---- SUPPLIED MATERIAL

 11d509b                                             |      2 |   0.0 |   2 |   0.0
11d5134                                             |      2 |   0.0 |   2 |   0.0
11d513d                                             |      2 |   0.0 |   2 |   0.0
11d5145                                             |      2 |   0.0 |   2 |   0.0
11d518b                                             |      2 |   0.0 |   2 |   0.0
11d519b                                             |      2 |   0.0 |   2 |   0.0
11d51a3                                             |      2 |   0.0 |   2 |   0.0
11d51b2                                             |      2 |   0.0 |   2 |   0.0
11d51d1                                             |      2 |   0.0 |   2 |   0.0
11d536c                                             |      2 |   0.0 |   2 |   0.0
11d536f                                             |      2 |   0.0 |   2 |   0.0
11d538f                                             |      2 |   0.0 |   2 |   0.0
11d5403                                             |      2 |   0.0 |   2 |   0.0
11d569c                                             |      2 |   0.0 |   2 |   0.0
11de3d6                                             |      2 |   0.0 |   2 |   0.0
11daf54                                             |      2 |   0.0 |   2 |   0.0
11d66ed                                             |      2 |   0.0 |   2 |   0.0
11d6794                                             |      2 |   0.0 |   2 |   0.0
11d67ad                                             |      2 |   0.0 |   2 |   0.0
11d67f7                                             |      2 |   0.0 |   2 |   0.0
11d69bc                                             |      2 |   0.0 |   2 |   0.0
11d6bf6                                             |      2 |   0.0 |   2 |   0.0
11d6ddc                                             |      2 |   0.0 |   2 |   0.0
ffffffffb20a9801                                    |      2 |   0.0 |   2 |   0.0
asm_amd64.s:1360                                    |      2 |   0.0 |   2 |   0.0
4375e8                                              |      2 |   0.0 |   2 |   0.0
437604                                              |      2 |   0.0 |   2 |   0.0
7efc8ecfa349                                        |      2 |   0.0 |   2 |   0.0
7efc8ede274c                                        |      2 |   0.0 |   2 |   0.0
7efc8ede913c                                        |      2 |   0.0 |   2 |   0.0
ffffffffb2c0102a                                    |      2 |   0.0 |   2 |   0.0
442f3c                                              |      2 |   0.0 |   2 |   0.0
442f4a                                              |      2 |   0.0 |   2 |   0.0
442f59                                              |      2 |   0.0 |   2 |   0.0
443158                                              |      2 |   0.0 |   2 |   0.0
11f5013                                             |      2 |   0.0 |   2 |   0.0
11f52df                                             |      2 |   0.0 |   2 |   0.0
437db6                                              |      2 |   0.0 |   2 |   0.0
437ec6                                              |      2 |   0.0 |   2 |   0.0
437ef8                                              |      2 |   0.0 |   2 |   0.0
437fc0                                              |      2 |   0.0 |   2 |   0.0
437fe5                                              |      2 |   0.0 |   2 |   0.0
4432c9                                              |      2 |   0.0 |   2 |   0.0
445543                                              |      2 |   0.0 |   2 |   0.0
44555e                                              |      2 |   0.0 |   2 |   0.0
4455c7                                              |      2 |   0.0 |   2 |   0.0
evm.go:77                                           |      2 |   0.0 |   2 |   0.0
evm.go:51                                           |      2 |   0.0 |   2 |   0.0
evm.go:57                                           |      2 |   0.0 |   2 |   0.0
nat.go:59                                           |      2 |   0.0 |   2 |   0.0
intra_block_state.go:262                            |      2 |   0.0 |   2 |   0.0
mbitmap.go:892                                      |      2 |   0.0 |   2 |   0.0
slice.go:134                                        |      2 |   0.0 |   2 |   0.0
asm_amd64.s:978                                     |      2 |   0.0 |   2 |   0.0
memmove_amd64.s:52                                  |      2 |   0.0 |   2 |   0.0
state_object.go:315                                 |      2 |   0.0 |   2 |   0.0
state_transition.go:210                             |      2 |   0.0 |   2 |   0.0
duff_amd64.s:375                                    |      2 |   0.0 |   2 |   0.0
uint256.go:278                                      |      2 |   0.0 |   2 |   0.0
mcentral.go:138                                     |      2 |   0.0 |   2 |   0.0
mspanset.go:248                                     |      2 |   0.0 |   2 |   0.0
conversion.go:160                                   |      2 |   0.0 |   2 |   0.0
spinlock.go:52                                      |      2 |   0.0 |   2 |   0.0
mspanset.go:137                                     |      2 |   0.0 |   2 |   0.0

--------

Find every line in the records that uses the string "mspanset", then copy it.

SOLUTION »
mspanset.go:248                                     |      2 |   0.0 |   2 |   0.0
mspanset.go:137                                     |      2 |   0.0 |   2 |   0.0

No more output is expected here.